Topic: 8. Foot and Ankle

A 40-year-old male undergoes open reduction and internal fixation of a displaced intra-articular calcaneus fracture via an extensile lateral approach. At his 6-week follow-up, he is noted to have significant clawing of the lesser toes. What is the most likely cause of this complication?

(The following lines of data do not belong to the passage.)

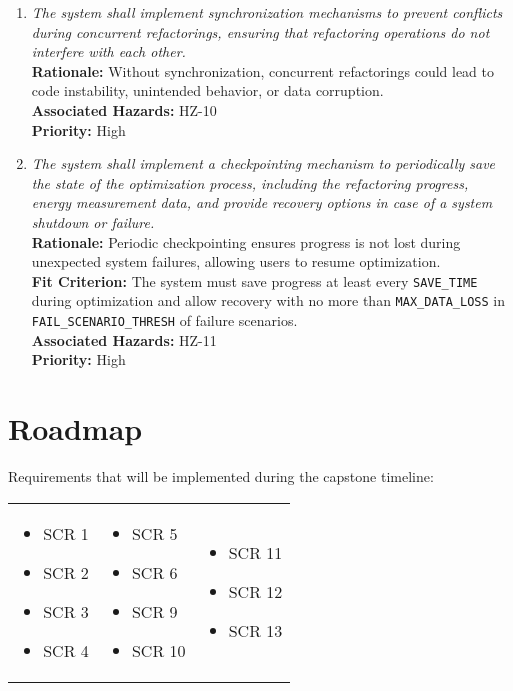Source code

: \documentclass{article}
\begin{document}
\begin{enumerate}[label=SCR \arabic*., wide=0pt, leftmargin=*]
    \item \emph{The system shall implement synchronization mechanisms to prevent conflicts during concurrent refactorings, ensuring that refactoring operations do not interfere with each other.}\\
    {\bf Rationale:} Without synchronization, concurrent refactorings could lead to code instability, unintended behavior, or data corruption.\\
    {\bf Associated Hazards:} HZ-10\\
    {\bf Priority:} High

    \item \emph{The system shall implement a checkpointing mechanism to periodically save the state of the optimization process, including the refactoring progress, energy measurement data, and provide recovery options in case of a system shutdown or failure.}\\
    {\bf Rationale:} Periodic checkpointing ensures progress is not lost during unexpected system failures, allowing users to resume optimization.\\
    {\bf Fit Criterion:} The system must save progress at least every \texttt{SAVE\_TIME} during optimization and allow recovery with no more than \texttt{MAX\_DATA\_LOSS} in \texttt{FAIL\_SCENARIO\_THRESH} of failure scenarios.\\
    {\bf Associated Hazards:} HZ-11\\
    {\bf Priority:} High

\end{enumerate}

\section{Roadmap}

Requirements that will be implemented during the capstone timeline:

\renewcommand{\arraystretch}{1.2}
\begin{tabular}{p{} p{} p{}}
    \begin{itemize}[wide=0pt]
        \item SCR 1
        \item SCR 2
        \item SCR 3
        \item SCR 4
    \end{itemize} &
    \begin{itemize}[wide=0pt]
        \item SCR 5
        \item SCR 6
        \item SCR 9
        \item SCR 10
    \end{itemize} &
    \begin{itemize}[wide=0pt]
        \item SCR 11
        \item SCR 12
        \item SCR 13
    \end{itemize} \\
\end{tabular}
\end{document}
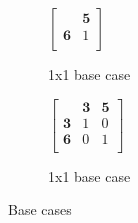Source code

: \documentclass[11pt, oneside]{article} 	%
\begin{document}
\begin{figure}
\centering
\begin{subfigure}{.5\textwidth}
  \centering
  

$ \left[\begin{array}{cc}
                        &  \mathbf{5}\\ 
                        \mathbf{6} & 1\\
                      \end{array}\right] 
$

  \caption{1x1 base case}
\label{fig:basecase_1x1}
\end{subfigure}
\begin{subfigure}{.5\textwidth}
  \centering

$ \left[\begin{array}{ccc}
                        & \mathbf{3} & \mathbf{5}\\ 
                       \mathbf{3} & 1 & 0\\
                        \mathbf{6} & 0 & 1\\
                      \end{array}\right] 
$
  \caption{1x1 base case}
\label{fig:basecase_1x1}
\end{subfigure}
\caption{Base cases}
\label{fig:base}
\end{figure}
\end{document}

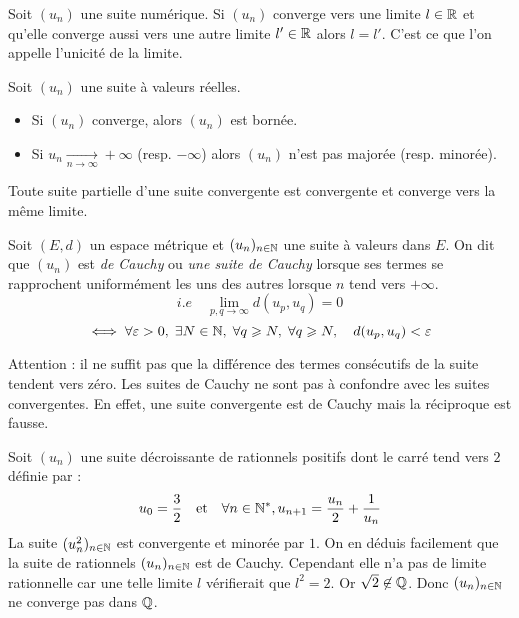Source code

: \begin{prop}
    Soit $(u_n)$ une suite numérique. 
    Si $(u_n)$ converge vers une limite $l \in \mathbb{R}$ et qu'elle converge aussi vers une autre limite $l' \in \mathbb{R}$ alors 
    $l = l'$. C'est ce que l'on appelle l'unicité de la limite. 
\end{prop}

\begin{prop}
    Soit $(u_n)$ une suite à valeurs réelles. 
    \begin{itemize}
        \item Si $(u_n)$ converge, alors $(u_n)$ est bornée. 
        \item Si $u_n \underset{n \to \infty}{\longrightarrow} + \infty$ (resp. $- \infty$) alors $(u_n)$ n'est pas majorée (resp. minorée). 
    \end{itemize}
\end{prop}

\begin{prop}
    Toute suite partielle d'une suite convergente est convergente et converge vers la même limite. 
\end{prop}

\begin{definition}
    Soit $(E,d)$ un espace métrique et $(u_n)_{n \in \mathbb{N}}$ une suite à valeurs dans $E$. 
    On dit que $(u_n)$ est \emph{de Cauchy} ou \emph{une suite de Cauchy} lorsque ses termes 
    se rapprochent uniformément les uns des autres lorsque $n$ tend vers $ + \infty$. 
        \[ i.e \quad \lim_{p,q \to \infty} d(u_p, u_q) = 0 \] 
        \[ \iff \forall \varepsilon > 0, \; \exists N \in \mathbb{N}, \; \forall q \geqslant N, \; \forall q \geqslant N, \quad d(u_p,u_q) < \varepsilon \]  
\end{definition}

\begin{remark}
    Attention : il ne suffit pas que la différence des termes consécutifs de la suite tendent vers zéro. 
    Les suites de Cauchy ne sont pas à confondre avec les suites convergentes. En effet, une suite convergente 
    est de Cauchy mais la réciproque est fausse. 
\end{remark}

\begin{example}
    Soit $(u_n)$ une suite décroissante de rationnels positifs dont le carré tend vers $2$ définie par : 
        \[ u_0 = \frac{3}{2} \quad \text{et} \quad \forall n \in \mathbb{N}^*, u_{n+1} = \frac{u_n}{2} + \frac{1}{u_n} \] 
    La suite $(u_n^2)_{n \in \mathbb{N}}$ est convergente et minorée par $1$. On en déduis facilement que la suite de rationnels 
    $(u_n)_{n \in \mathbb{N}}$ est de Cauchy. Cependant elle n'a pas de limite rationnelle car une telle limite $l$ 
    vérifierait que $l^2 = 2$. Or $\sqrt{2} \not \in \mathbb{Q}$. Donc $(u_n)_{n \in \mathbb{N}}$ ne converge pas dans $\mathbb{Q}$. 
\end{example}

. Injury to the superficial peroneal nerve
. Undiagnosed compartment syndrome of the foot
. Over-lengthening of the Achilles tendon
. Entrapment of the flexor hallucis longus tendon
. Iatrogenic sural nerve neuroma

Correct Answer & Explanation

. Undiagnosed compartment syndrome of the foot


Explanation

Clawing of the lesser toes after a calcaneus fracture is the hallmark late sequela of an unrecognized foot compartment syndrome. Ischemia and subsequent fibrotic contracture of the intrinsic muscles of the foot (specifically the interossei and lumbricals, as well as quadratus plantae) lead to an imbalance, causing the claw toe deformity.

Question 4600

Topic: 8. Foot and Ankle
A 28-year-old motorcyclist sustains a Hawkins type III talar neck fracture. Which of the following arteries provides the majority of the blood supply to the talar body, placing it at the highest risk for avascular necrosis (AVN) in this injury pattern?
. Artery of the tarsal sinus
. Dorsalis pedis artery
. Artery of the tarsal canal
. Deltoid branches of the posterior tibial artery
. Peroneal artery

Correct Answer & Explanation

. Artery of the tarsal canal


Explanation

The artery of the tarsal canal, a branch of the posterior tibial artery, provides the majority of the blood supply to the talar body. In a Hawkins type III fracture (displaced talar neck fracture with subluxation/dislocation of both the subtalar and ankle joints), the blood supply from the artery of the tarsal canal, artery of the tarsal sinus, and the capsular vessels is severely disrupted, leading to an AVN risk nearing 100%.